Harry Khachatrian: Serj, you’ve never shied away from being a disrupter. Your first major project, System of a Down, introduced a fresh sound to heavy metal that influenced the direction of the entire genre. You’ve since gone on to command a diverse musical career, writing piano concertos, jazz records, and film scores. Can you tell me a bit about the artistic process behind these different projects? Did you go into them with the same intention to innovate? 

Serj Tankian: Musically, I have always been a chameleon. I never really stuck to one genre. We came out with SOAD as this sporadic hard rock that didn’t align with any of our contemporaries at the time. That’s just our musical diversity, born from our influences growing up with Armenian music and growing up in America in the ’70s, and all that music mixed in. Whatever music comes to me, and whatever vibe it asks for, that is how I try to present it — hopefully skillfully. I don’t think an artist should stick to one genre; it can become repetitive and artistically redundant, irrespective of the artist within that genre. Personally, I just love doing different things; they help me grow as an artist.

I’m always interested in exploring new territory. I’m not afraid. A lot of artists are afraid of losing their fans, are afraid of going too far in one direction or another. I think people are afraid because once they venture too far, people may not follow what they do. When I put out a poetry suite with cinematic music, I don’t expect people to gravitate toward that in the same streaming number as Elasticity, which is a rock record. But I will do it. I put out more classical music this year than anything else. It’s because that’s what came to me, that’s what I finished. If you like it, it’s there for you; if you don’t, that’s cool.

Khachatrian: How do you feel about the general direction of music over the last decade, the new technologies for recording and releasing music (digital and streaming)? Do you find yourself hanging on to the analog processes of the past generation at all? 

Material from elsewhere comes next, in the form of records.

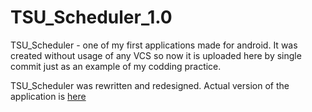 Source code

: # TSU_Scheduler_1.0

TSU_Scheduler - one of my first applications made for android. It was created without usage of any VCS so now it is uploaded here by single commit just as an example
of my codding practice. 

TSU_Scheduler was rewritten and redesigned. Actual version of the application is <a href ="https://github.com/QwizizRidus/TSU_Schedule">here</a>
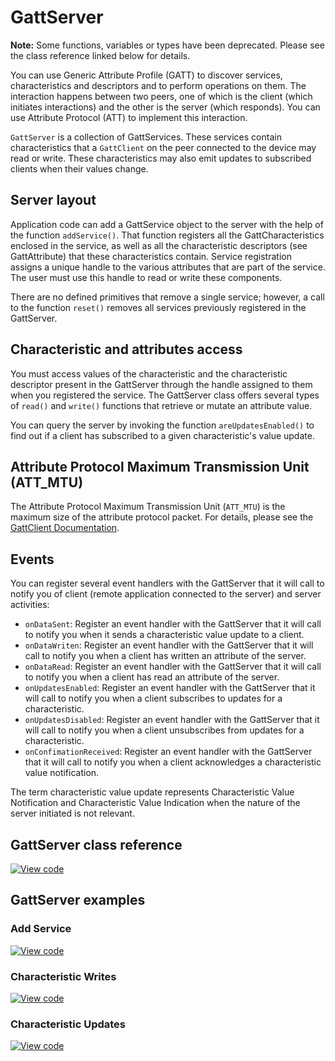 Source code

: # GattServer

<span class="notes">**Note:** Some functions, variables or types have been deprecated. Please see the class reference linked below for details.</span>

You can use Generic Attribute Profile (GATT) to discover services, characteristics and descriptors and to perform operations on them. The interaction happens between two peers, one of which is the client (which initiates interactions) and the other is the server (which responds). You can use Attribute Protocol (ATT) to implement this interaction.

`GattServer` is a collection of GattServices. These services contain characteristics that a `GattClient` on the peer connected to the device may read or write. These characteristics may also emit updates to subscribed clients when their values change.

## Server layout

Application code can add a GattService object to the server with the help of the function `addService()`. That function registers all the GattCharacteristics enclosed in the service, as well as all the characteristic descriptors (see GattAttribute) that these characteristics contain. Service registration assigns a unique handle to the various attributes that are part of the service. The user must use this handle to read or write these components.

There are no defined primitives that remove a single service; however, a call to the function `reset()` removes all services previously registered in the GattServer.

## Characteristic and attributes access

You must access values of the characteristic and the characteristic descriptor present in the GattServer through the handle assigned to them when you registered the service. The GattServer class offers several types of `read()` and `write()` functions that retrieve or mutate an attribute value.

You can query the server by invoking the function `areUpdatesEnabled()` to find out if a client has subscribed to a given characteristic's value update.

## Attribute Protocol Maximum Transmission Unit (ATT_MTU)

The Attribute Protocol Maximum Transmission Unit (`ATT_MTU`) is the maximum size of the attribute protocol packet. For details, please see the [GattClient Documentation](../apis/gattclient.html).

## Events

You can register several event handlers with the GattServer that it will call to notify you of client (remote application connected to the server) and server activities:

- `onDataSent`: Register an event handler with the GattServer that it will call to notify you when it sends a characteristic value update to a client.
- `onDataWriten`: Register an event handler with the GattServer that it will call to notify you when a client has written an attribute of the server.
- `onDataRead`: Register an event handler with the GattServer that it will call to notify you when a client has read an attribute of the server.
- `onUpdatesEnabled`: Register an event handler with the GattServer that it will call to notify you when a client subscribes to updates for a characteristic.
- `onUpdatesDisabled`: Register an event handler with the GattServer that it will call to notify you when a client unsubscribes from updates for a characteristic.
- `onConfimationReceived`: Register an event handler with the GattServer that it will call to notify you when a client acknowledges a characteristic value notification.

The term characteristic value update represents Characteristic Value Notification and Characteristic Value Indication when the nature of the server initiated is not relevant.

## GattServer class reference

[![View code](https://www.mbed.com/embed/?type=library)](https://os.mbed.com/docs/mbed-os/v6.6/mbed-os-api-doxy/classble_1_1_gatt_server.html)

## GattServer examples

### Add Service

[![View code](https://www.mbed.com/embed/?url=https://github.com/ARMmbed/mbed-os-example-ble/blob/mbed-os-6.6.0/BLE_GattServer_AddService/source/)](https://github.com/ARMmbed/mbed-os-example-ble/blob/mbed-os-6.6.0/BLE_GattServer_AddService/source/main.cpp)

### Characteristic Writes

[![View code](https://www.mbed.com/embed/?url=https://github.com/ARMmbed/mbed-os-example-ble/blob/mbed-os-6.6.0/BLE_GattServer_CharacteristicWrite/source/)](https://github.com/ARMmbed/mbed-os-example-ble/blob/mbed-os-6.6.0/BLE_GattServer_CharacteristicWrite/source/main.cpp)

### Characteristic Updates

[![View code](https://www.mbed.com/embed/?url=https://github.com/ARMmbed/mbed-os-example-ble/blob/mbed-os-6.6.0/BLE_GattServer_CharacteristicUpdates/source/)](https://github.com/ARMmbed/mbed-os-example-ble/blob/mbed-os-6.6.0/BLE_GattServer_CharacteristicUpdates/source/main.cpp)
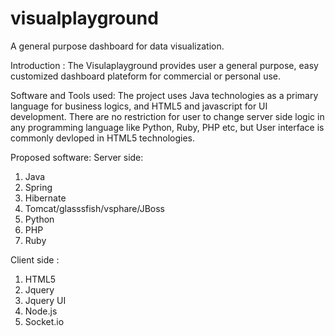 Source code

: visualplayground
================

A general purpose  dashboard for data visualization.

Introduction :
The Visulaplayground provides user a general purpose, easy customized dashboard plateform for commercial or personal use.

Software and Tools used:
The project uses Java technologies as a primary language for business logics, and HTML5 and javascript for UI development.
There are no restriction for user to change server side logic in any programming language like Python, Ruby, PHP etc, but 
User interface is commonly devloped in HTML5 technologies. 

Proposed software:
Server side:
1. Java
2. Spring
3. Hibernate
4. Tomcat/glasssfish/vsphare/JBoss
5. Python
6. PHP
7. Ruby

Client side :
1. HTML5
2. Jquery
3. Jquery UI
4. Node.js
5. Socket.io
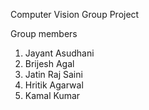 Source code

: Computer Vision Group Project

Group members
1. Jayant Asudhani
2. Brijesh Agal
3. Jatin Raj Saini
4. Hritik Agarwal
5. Kamal Kumar
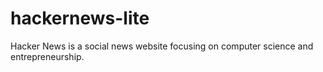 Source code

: # hackernews-lite
Hacker News is a social news website focusing on computer science and entrepreneurship.
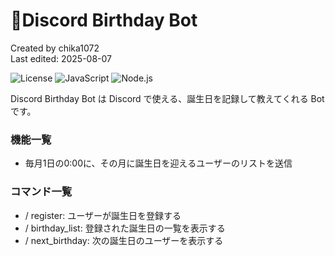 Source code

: # 🎂Discord Birthday Bot
Created by chika1072  
Last edited: 2025-08-07

![License](https://img.shields.io/github/license/chika1072/discord_birthday_bot)
![JavaScript](https://img.shields.io/badge/JavaScript-ES2023-yellow?logo=javascript&logoColor=white)
![Node.js](https://img.shields.io/badge/Node.js-20.x-green?logo=node.js)

Discord Birthday Bot は Discord で使える、誕生日を記録して教えてくれる Bot です。

### 機能一覧
- 毎月1日の0:00に、その月に誕生日を迎えるユーザーのリストを送信

### コマンド一覧
- / register: ユーザーが誕生日を登録する
- / birthday_list: 登録された誕生日の一覧を表示する
- / next_birthday: 次の誕生日のユーザーを表示する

Tankian: It’s changed drastically over my musical lifetime in the last 25 years. We went from having a typical record company structure, brick-and-mortar distribution, to iTunes taking over the digital market, and then streaming took over. The whole model of the industry changed. And social media, which didn’t exist when we started as a band, changed how we perceive that music as well. It’s revolutionized the industry, whether you view it positively or negatively. Part of that may have contributed to the homogenization of music. But that’s always been there, too. There’s always one artist or band that will create a new sound that becomes extremely popular, and everyone will try to copy that. It’s happened with the Beatles, with the Stones, Zeppelin; it’s happened with everyone.

Khachatrian: I’d like to pivot to politics, which you’ve been almost equally active in throughout your career. Since I Am Not Alone, the documentary you scored on Armenia’s 2018 Velvet Revolution, much has happened. Notably, the Armenian diaspora watched in horror as their ethnic homeland was rocked by a war with Azerbaijan and Turkey, resulting in a ceasefire that invigorated Russian influence over the region. What role do you see yourself, as an artist and activist, playing in the aftermath of all this? 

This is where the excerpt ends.